Já na atualidade, a tentativa de encurralar os principais veículos de imprensa foi pela via obliqua – resultou em fracasso – a criação do chamado Conselho Nacional de Jornalismo.
É justo o aplauso que se deve à Constituição Federal de 1988, que proíbe a existência de lei que contenha dispositivo que possa constituir embaraço à plena liberdade de informação jornalística em qualquer veículo de comunicação social. E mais: enfatiza a vedação de qualquer censura política, ideológica e artística (art. 220, parágrafos 1º e 2º).
Faço essa digressão porque estou preocupado com o populismo que, infelizmente, vem sobrepujando a democracia liberal e confirmando que quem não aprende a lição da História corre o risco de repetir os erros cometidos no passado.
Trago à colação a semelhança entre os que assumiram o poder na Hungria, Filipinas, Polônia, Índia e Turquia, onde o traço característico é o populismo autoritário, muto embora a Índia seja considerada a democracia mais popular do mundo e a Polônia seja aclamada como o mais bem sucedido caso de transição pós-comunista.

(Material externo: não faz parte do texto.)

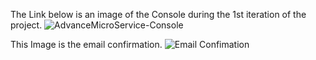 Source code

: The Link below is an image of the Console during the 1st iteration of the project.
![AdvanceMicroService-Console](https://github.com/user-attachments/assets/92228507-916d-4efe-b33c-acdf728866f3)

This Image is the email confirmation. 
![Email Confimation](https://github.com/user-attachments/assets/947a59a9-b5f1-4df8-b2e4-3f097b1f9737)
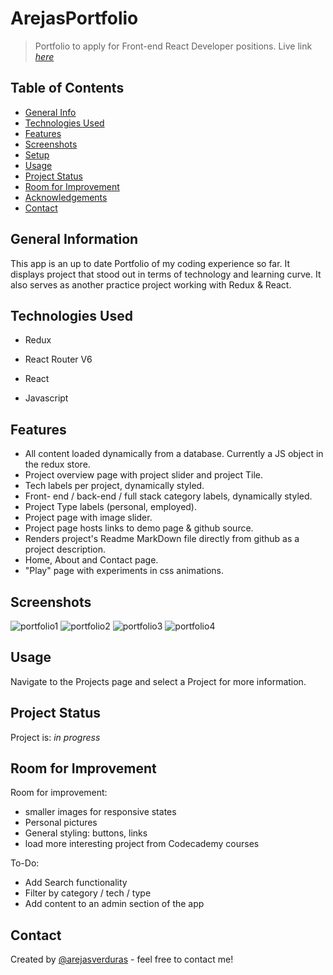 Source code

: # ArejasPortfolio
> Portfolio to apply for Front-end React Developer positions.
> Live link [_here_](https://arejasportfolio.surge.sh)

## Table of Contents
* [General Info](#general-information)
* [Technologies Used](#technologies-used)
* [Features](#features)
* [Screenshots](#screenshots)
* [Setup](#setup)
* [Usage](#usage)
* [Project Status](#project-status)
* [Room for Improvement](#room-for-improvement)
* [Acknowledgements](#acknowledgements)
* [Contact](#contact)


## General Information
This app is an up to date Portfolio of my coding experience so far. It displays project that stood out in terms of technology and learning  curve. It also serves as another practice project working with Redux & React.

## Technologies Used
- Redux 
- React Router V6
- React

- Javascript

## Features
- All content loaded dynamically from a database. Currently a JS object in the redux store.
- Project overview page with project slider and project Tile.
- Tech labels per project, dynamically styled.
- Front- end / back-end /  full stack category labels, dynamically styled.
- Project Type labels (personal, employed).
- Project page with image slider. 
- Project page hosts links to demo page & github source.
- Renders project's Readme MarkDown file directly from github as a project description.
- Home, About and Contact page.
- "Play" page with experiments in css animations.


## Screenshots
![portfolio1](https://user-images.githubusercontent.com/62893479/187303676-4c64a979-09f6-482a-9513-2e3f10f4f733.png)
![portfolio2](https://user-images.githubusercontent.com/62893479/187303680-63388946-2506-4309-aee2-1c591648d5af.png)
![portfolio3](https://user-images.githubusercontent.com/62893479/187303683-ca93ea5e-2844-4147-b8a0-143226d91e4a.png)
![portfolio4](https://user-images.githubusercontent.com/62893479/187303687-27a95653-aacf-4bbb-b622-21e2ff6d817e.png)

## Usage
Navigate to the Projects page and select a Project for more information.

## Project Status
Project is:  _in progress_ 

## Room for Improvement

Room for improvement:
- smaller images for responsive states
- Personal pictures
- General styling: buttons, links
- load more interesting project from Codecademy courses

To-Do: 

- Add Search functionality
- Filter by category / tech / type
- Add content to an admin section of the app

## Contact
Created by [@arejasverduras](https://arejasportfolio.surge.sh/) - feel free to contact me!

Portanto, se esses autoritários que conquistaram o poder – dando sinistro exemplo a certos e conhecidos seguidores – e conseguirem consolidar o seu domínio populista sobre os seus respectivos países, fica incomodamente óbvio certificar que a ascensão do sentimento populista está num crescendo, em razão dos defensores da chamada democracia liberal estarem cedendo seus espaços, permitindo um grande golpe contra a liberdade em direção a uma ditadura e, em especial, à imprensa.
Aliás, tenho reiterado, sempre que é necessário colocar em relevo, que uma imprensa controlada pelo Estado ou pelas elites dominantes pode ensejar a eclosão de não apenas uma, mas duas ou várias ditaduras numa mesma região. Volto a dizer: nenhuma nação conseguirá se desenvolver ou viver em harmonia se não for protegida e estimulada por uma imprensa livre.
Imprensa amordaçada ou maculada pela censura não subsiste à democracia e, sem esta, o mundo moderno nos ensina claramente que as nações não sobrevivem.
Ademais – e me aproximo do final desta singela contribuição –ditadura, em qualquer época, não deve ser exemplo para país nenhum e, para muitos, deveria servir de lição.
É com as ditaduras que os sinos dobram pelas exéquias da democracia.